Laying new concrete floor, 150 square metres

7,000

Flooring / tiling

2.500

Roof including insulation 250 square metres

27,000

Roof (Velux) windows * 4

1,000

Insert openings in walls – 6 windows, 1 french door, in old stone walls

7,000

Doors, shutters and windows – 2 french doors, 10 windows, 12 sets of shutters

8,000

Staircase – poured concrete

1,250

Repointing stone walls, both inside and outside – cost of materials only, mason price per square metre is 25-40 euros

2.000

Rebuild 50 square metres of colombage wall

2,500

Central heating – oil based heating system, in part used some old radiators from another building. No underfloor heating

11,000

Build mezzanine floor – 80 square metres, supported on new timber joists

8,000

Plumbing and sanitary ware – bathroom, showerroom and WC room

4,000

Complete wiring

3,000

Kitchen – IKEA (fitted myself)

3,000

Complete new septic tank / drainage field system

5,000

Other materials – including all plasterboard for walls and ceilings, metal structure for internal walls, cement for 75 square metres of screed in the kitchen, woodstrip flooring and insulation for 80 square metres of mezzanine level, paint, timber etc etc

These were the main tasks that I did myself. If you are paying for these to be done or fitted for you I would assume more like 40,000 euros total. (Say, internal walls 30 euros psm, floor tiling 35 euros psm and screed 15 euros psm, as a rough guideline)

10,000

10 responses to “Costs of property renovation”

  1. claire ashworth

    Hello, please would you consider linking with my website i am trying to set up my business and i am based in east anglia. Do you or do you know any builders in the gers region that i could send my clients to?. I absolutely love your web page, having done several big renovation projects both in France and the uk you speak total practical sense, keep upthe good work, glad i found you, regards claire.

  2. Steve

    Hi, I’m looking to purchase a renovation project in Savoie. I found something suitable recently but have been put off by the cost of a project managed renovation.

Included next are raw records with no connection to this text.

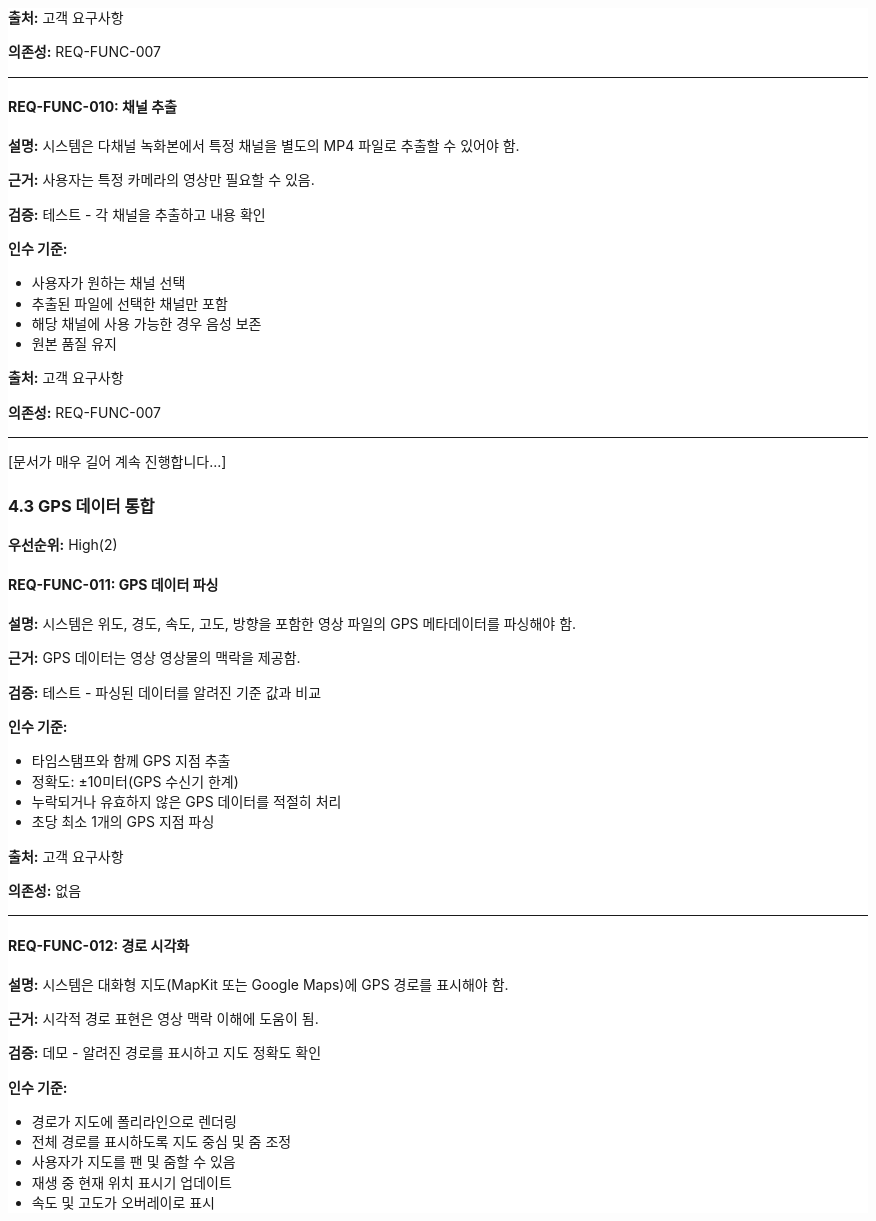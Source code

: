 **출처:** 고객 요구사항

**의존성:** REQ-FUNC-007

---

#### REQ-FUNC-010: 채널 추출
**설명:** 시스템은 다채널 녹화본에서 특정 채널을 별도의 MP4 파일로 추출할 수 있어야 함.

**근거:** 사용자는 특정 카메라의 영상만 필요할 수 있음.

**검증:** 테스트 - 각 채널을 추출하고 내용 확인

**인수 기준:**
- 사용자가 원하는 채널 선택
- 추출된 파일에 선택한 채널만 포함
- 해당 채널에 사용 가능한 경우 음성 보존
- 원본 품질 유지

**출처:** 고객 요구사항

**의존성:** REQ-FUNC-007

---

[문서가 매우 길어 계속 진행합니다...]

### 4.3 GPS 데이터 통합

**우선순위:** High(2)

#### REQ-FUNC-011: GPS 데이터 파싱
**설명:** 시스템은 위도, 경도, 속도, 고도, 방향을 포함한 영상 파일의 GPS 메타데이터를 파싱해야 함.

**근거:** GPS 데이터는 영상 영상물의 맥락을 제공함.

**검증:** 테스트 - 파싱된 데이터를 알려진 기준 값과 비교

**인수 기준:**
- 타임스탬프와 함께 GPS 지점 추출
- 정확도: ±10미터(GPS 수신기 한계)
- 누락되거나 유효하지 않은 GPS 데이터를 적절히 처리
- 초당 최소 1개의 GPS 지점 파싱

**출처:** 고객 요구사항

**의존성:** 없음

---

#### REQ-FUNC-012: 경로 시각화
**설명:** 시스템은 대화형 지도(MapKit 또는 Google Maps)에 GPS 경로를 표시해야 함.

**근거:** 시각적 경로 표현은 영상 맥락 이해에 도움이 됨.

**검증:** 데모 - 알려진 경로를 표시하고 지도 정확도 확인

**인수 기준:**
- 경로가 지도에 폴리라인으로 렌더링
- 전체 경로를 표시하도록 지도 중심 및 줌 조정
- 사용자가 지도를 팬 및 줌할 수 있음
- 재생 중 현재 위치 표시기 업데이트
- 속도 및 고도가 오버레이로 표시
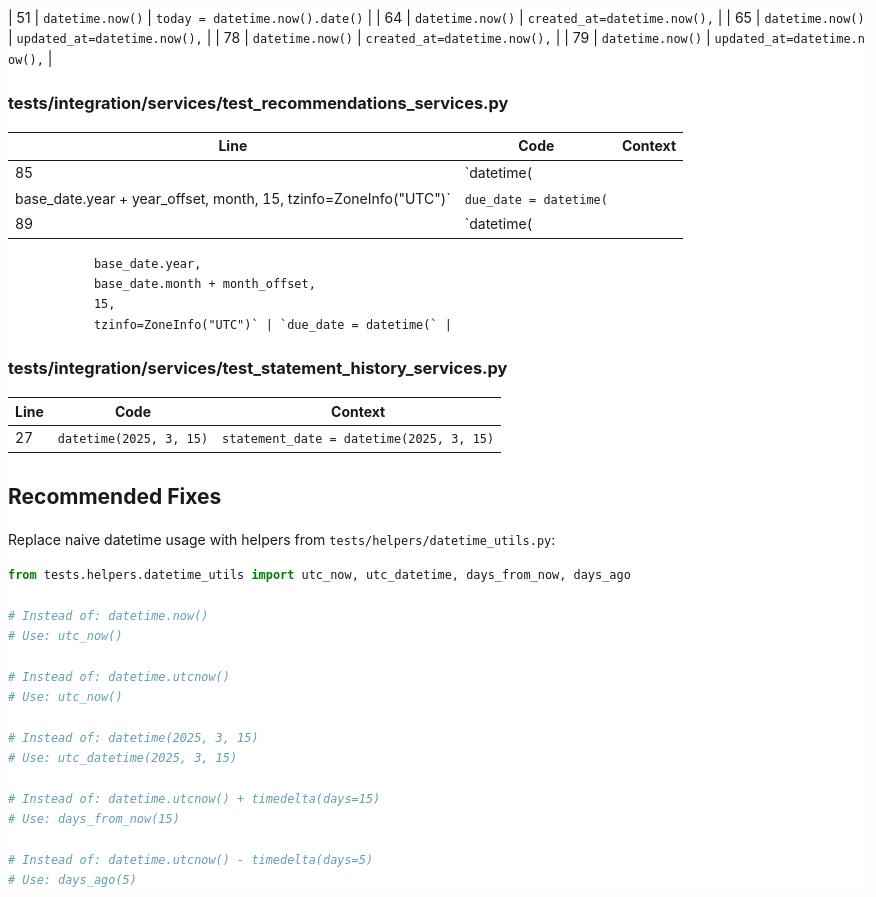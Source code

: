 | 51 | `datetime.now()` | `today = datetime.now().date()` |
| 64 | `datetime.now()` | `created_at=datetime.now(),` |
| 65 | `datetime.now()` | `updated_at=datetime.now(),` |
| 78 | `datetime.now()` | `created_at=datetime.now(),` |
| 79 | `datetime.now()` | `updated_at=datetime.now(),` |

### tests/integration/services/test_recommendations_services.py

| Line | Code | Context |
|------|------|--------|
| 85 | `datetime(
                base_date.year + year_offset, month, 15, tzinfo=ZoneInfo("UTC")` | `due_date = datetime(` |
| 89 | `datetime(
                base_date.year,
                base_date.month + month_offset,
                15,
                tzinfo=ZoneInfo("UTC")` | `due_date = datetime(` |

### tests/integration/services/test_statement_history_services.py

| Line | Code | Context |
|------|------|--------|
| 27 | `datetime(2025, 3, 15)` | `statement_date = datetime(2025, 3, 15)` |

## Recommended Fixes

Replace naive datetime usage with helpers from `tests/helpers/datetime_utils.py`:

```python
from tests.helpers.datetime_utils import utc_now, utc_datetime, days_from_now, days_ago

# Instead of: datetime.now()
# Use: utc_now()

# Instead of: datetime.utcnow()
# Use: utc_now()

# Instead of: datetime(2025, 3, 15)
# Use: utc_datetime(2025, 3, 15)

# Instead of: datetime.utcnow() + timedelta(days=15)
# Use: days_from_now(15)

# Instead of: datetime.utcnow() - timedelta(days=5)
# Use: days_ago(5)

```
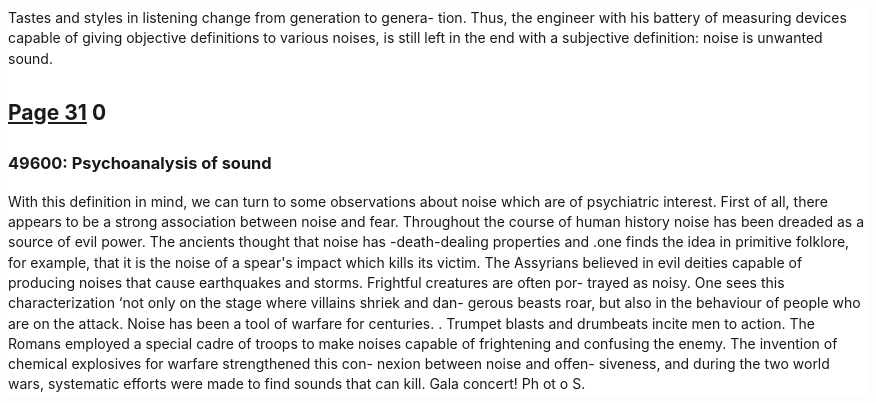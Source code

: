 Tastes and styles in listening 
change from generation to genera- 
tion. Thus, the engineer with his 
battery of measuring devices capable 
of giving objective definitions to 
various noises, is still left in the end 
with a subjective definition: noise is 
unwanted sound.

## [Page 31](https://demo.humlab.umu.se/courier/074828engo.pdf#page=31) 0

### 49600: Psychoanalysis of sound

With this definition in mind, we 
can turn to some observations about 
noise which are of psychiatric interest. 
First of all, there appears to be a 
strong association between noise 
and fear. Throughout the course of 
human history noise has been dreaded 
as a source of evil power. The 
ancients thought that noise has 
-death-dealing properties and .one 
finds the idea in primitive folklore, 
for example, that it is the noise of a 
spear's impact which kills its victim. 
The Assyrians believed in evil deities 
capable of producing noises that 
cause earthquakes and storms. 
Frightful creatures are often por- 
trayed as noisy. One sees this 
characterization ‘not only on the 
stage where villains shriek and dan- 
gerous beasts roar, but also in the 
behaviour of people who are on the 
attack. 
Noise has been a tool of warfare 
for centuries. . Trumpet blasts and 
drumbeats incite men to action. The 
Romans employed a special cadre of 
troops to make noises capable of 
frightening and confusing the enemy. 
The invention of chemical explosives 
for warfare strengthened this con- 
nexion between noise and offen- 
siveness, and during the two world 
wars, systematic efforts were made 
to find sounds that can kill. 
Gala concert! 
Ph
ot
o 
S.
 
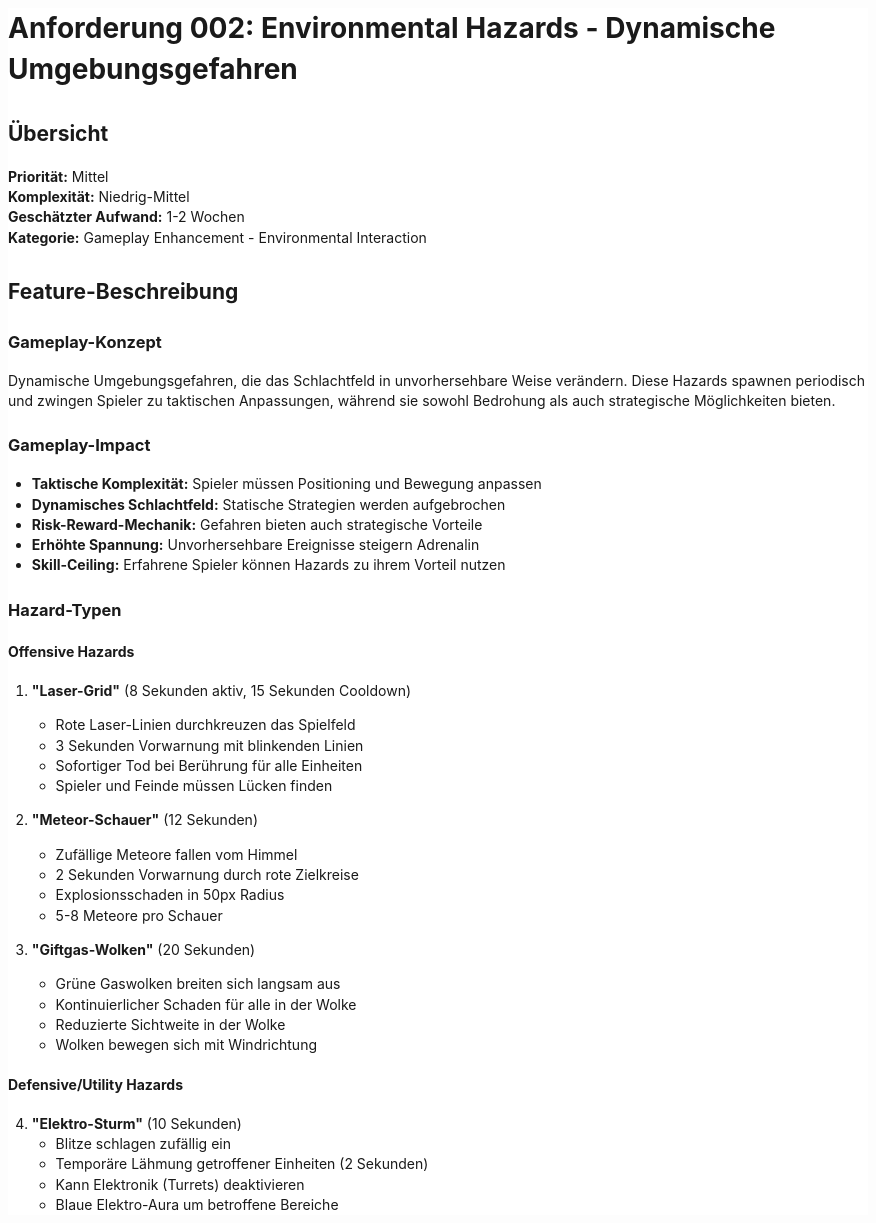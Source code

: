 # Anforderung 002: Environmental Hazards - Dynamische Umgebungsgefahren

## Übersicht
**Priorität:** Mittel  
**Komplexität:** Niedrig-Mittel  
**Geschätzter Aufwand:** 1-2 Wochen  
**Kategorie:** Gameplay Enhancement - Environmental Interaction

## Feature-Beschreibung

### Gameplay-Konzept
Dynamische Umgebungsgefahren, die das Schlachtfeld in unvorhersehbare Weise verändern. Diese Hazards spawnen periodisch und zwingen Spieler zu taktischen Anpassungen, während sie sowohl Bedrohung als auch strategische Möglichkeiten bieten.

### Gameplay-Impact
- **Taktische Komplexität:** Spieler müssen Positioning und Bewegung anpassen
- **Dynamisches Schlachtfeld:** Statische Strategien werden aufgebrochen
- **Risk-Reward-Mechanik:** Gefahren bieten auch strategische Vorteile
- **Erhöhte Spannung:** Unvorhersehbare Ereignisse steigern Adrenalin
- **Skill-Ceiling:** Erfahrene Spieler können Hazards zu ihrem Vorteil nutzen

### Hazard-Typen

#### Offensive Hazards
1. **"Laser-Grid"** (8 Sekunden aktiv, 15 Sekunden Cooldown)
   - Rote Laser-Linien durchkreuzen das Spielfeld
   - 3 Sekunden Vorwarnung mit blinkenden Linien
   - Sofortiger Tod bei Berührung für alle Einheiten
   - Spieler und Feinde müssen Lücken finden

2. **"Meteor-Schauer"** (12 Sekunden)
   - Zufällige Meteore fallen vom Himmel
   - 2 Sekunden Vorwarnung durch rote Zielkreise
   - Explosionsschaden in 50px Radius
   - 5-8 Meteore pro Schauer

3. **"Giftgas-Wolken"** (20 Sekunden)
   - Grüne Gaswolken breiten sich langsam aus
   - Kontinuierlicher Schaden für alle in der Wolke
   - Reduzierte Sichtweite in der Wolke
   - Wolken bewegen sich mit Windrichtung

#### Defensive/Utility Hazards
4. **"Elektro-Sturm"** (10 Sekunden)
   - Blitze schlagen zufällig ein
   - Temporäre Lähmung getroffener Einheiten (2 Sekunden)
   - Kann Elektronik (Turrets) deaktivieren
   - Blaue Elektro-Aura um betroffene Bereiche
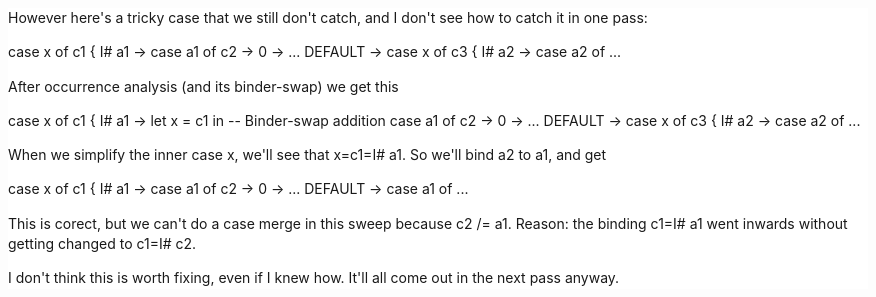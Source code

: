 
However here's a tricky case that we still don't catch, and I don't
see how to catch it in one pass:

  case x of c1 { I# a1 ->
  case a1 of c2 ->
    0 -> ...
    DEFAULT -> case x of c3 { I# a2 ->
               case a2 of ...

After occurrence analysis (and its binder-swap) we get this

  case x of c1 { I# a1 ->
  let x = c1 in         -- Binder-swap addition
  case a1 of c2 ->
    0 -> ...
    DEFAULT -> case x of c3 { I# a2 ->
               case a2 of ...

When we simplify the inner case x, we'll see that
x=c1=I# a1.  So we'll bind a2 to a1, and get

  case x of c1 { I# a1 ->
  case a1 of c2 ->
    0 -> ...
    DEFAULT -> case a1 of ...

This is corect, but we can't do a case merge in this sweep
because c2 /= a1.  Reason: the binding c1=I# a1 went inwards
without getting changed to c1=I# c2.

I don't think this is worth fixing, even if I knew how. It'll
all come out in the next pass anyway.
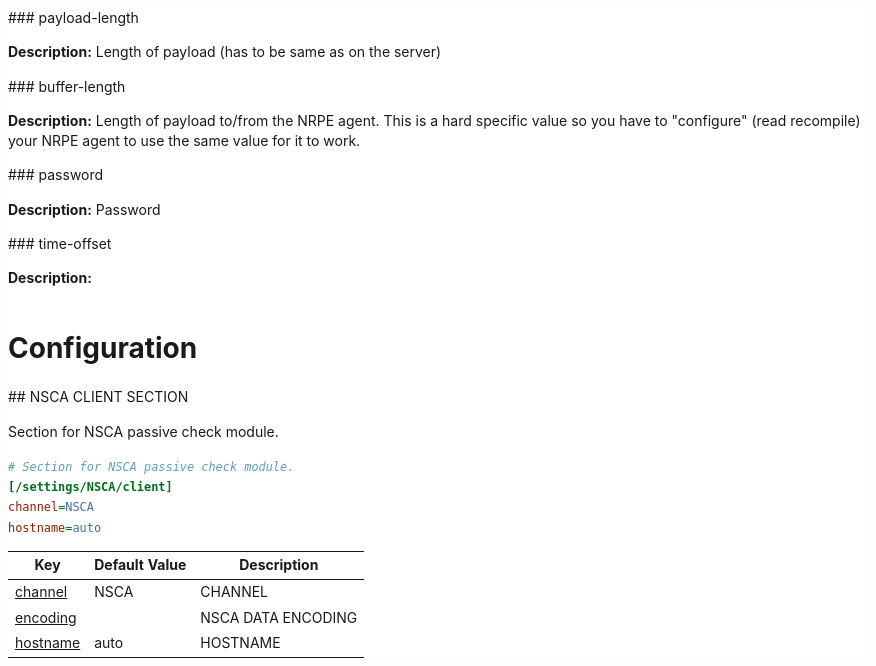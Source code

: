 <a name="submit_nsca_payload-length"/>
### payload-length



**Description:**
Length of payload (has to be same as on the server)

<a name="submit_nsca_buffer-length"/>
### buffer-length



**Description:**
Length of payload to/from the NRPE agent. This is a hard specific value so you have to "configure" (read recompile) your NRPE agent to use the same value for it to work.

<a name="submit_nsca_password"/>
### password



**Description:**
Password

<a name="submit_nsca_time-offset"/>
### time-offset



**Description:**




# Configuration

<a name="/settings/NSCA/client"/>
## NSCA CLIENT SECTION

Section for NSCA passive check module.

```ini
# Section for NSCA passive check module.
[/settings/NSCA/client]
channel=NSCA
hostname=auto

```


| Key                                         | Default Value | Description        |
|---------------------------------------------|---------------|--------------------|
| [channel](#/settings/NSCA/client_channel)   | NSCA          | CHANNEL            |
| [encoding](#/settings/NSCA/client_encoding) |               | NSCA DATA ENCODING |
| [hostname](#/settings/NSCA/client_hostname) | auto          | HOSTNAME           |
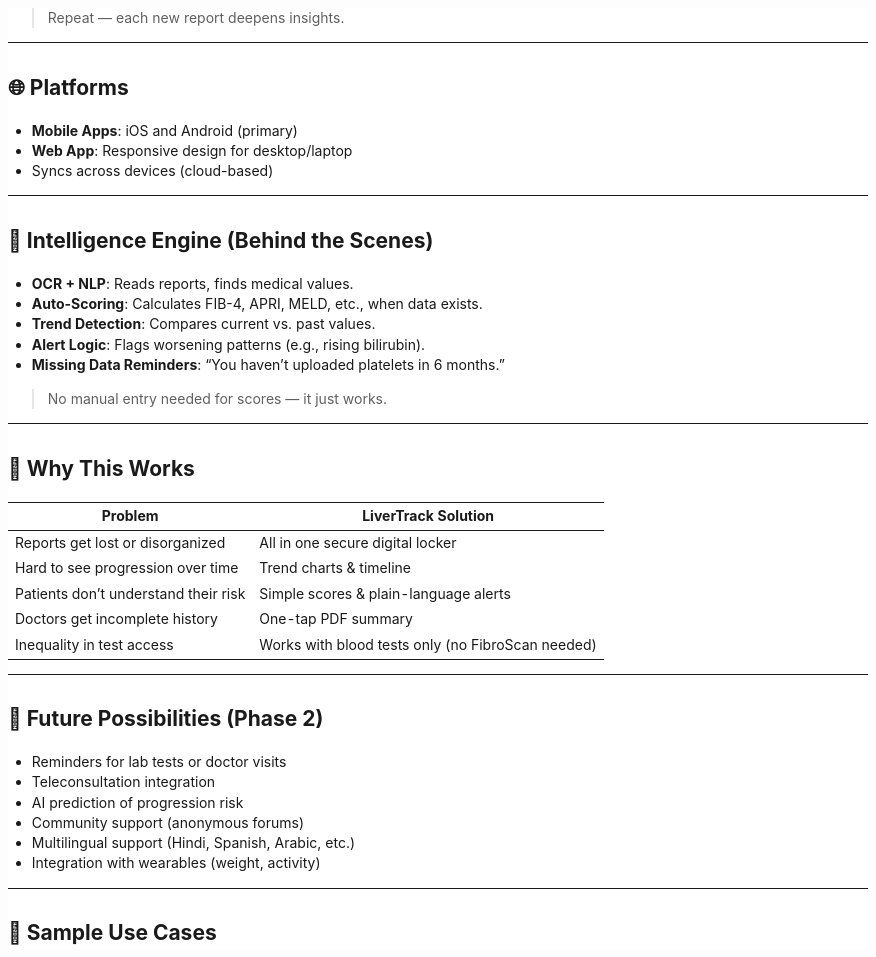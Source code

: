 > Repeat — each new report deepens insights.

---

## 🌐 Platforms

- **Mobile Apps**: iOS and Android (primary)
- **Web App**: Responsive design for desktop/laptop
- Syncs across devices (cloud-based)

---

## 🧠 Intelligence Engine (Behind the Scenes)

- **OCR + NLP**: Reads reports, finds medical values.
- **Auto-Scoring**: Calculates FIB-4, APRI, MELD, etc., when data exists.
- **Trend Detection**: Compares current vs. past values.
- **Alert Logic**: Flags worsening patterns (e.g., rising bilirubin).
- **Missing Data Reminders**: “You haven’t uploaded platelets in 6 months.”

> No manual entry needed for scores — it just works.

---

## 🎯 Why This Works

| Problem | LiverTrack Solution |
|--------|---------------------|
| Reports get lost or disorganized | All in one secure digital locker |
| Hard to see progression over time | Trend charts & timeline |
| Patients don’t understand their risk | Simple scores & plain-language alerts |
| Doctors get incomplete history | One-tap PDF summary |
| Inequality in test access | Works with blood tests only (no FibroScan needed) |

---

## 🚀 Future Possibilities (Phase 2)

- Reminders for lab tests or doctor visits
- Teleconsultation integration
- AI prediction of progression risk
- Community support (anonymous forums)
- Multilingual support (Hindi, Spanish, Arabic, etc.)
- Integration with wearables (weight, activity)

---

## 📎 Sample Use Cases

I’m being quoted 1600 euros per m2. Is this par for the course?. The house (or barn) is 70% non-habitable so I appreciate that the VAT amount will be higher but this still seems like a lot to me?

  3. Clive

    Hi; my stepson bought a townhouse in total disrepair nearly seven years ago and has painstakingly restored it doing all the work himself. On selling now just before completion the Notaire has dropped the bombshell that as well as the 16% plus-value tax (which I told him to expect) he’ll have to pay another 19.6% TVA on the difference between the original buy price and the resale price.This represents in total more than a third of the net sale price, namely 35,000 euros! Can you tell me if this can possibly be correct. Frankly, if so, why do we bother? Respectfully, Clive

  4. Steve

    Do you have any contacts I could try? I’m struggling to get anything more competitive.

  5. Tony

    If I employ an artisan who has art293 B du CGI and does not charge TVA what are the consequences on a renovation project.

  6. Mark Perrott

    I am looking at renovating a place in the Aude region. Does anyone know about approximate costs for beam and block flooring (plancher hourdis) please? Per square meter?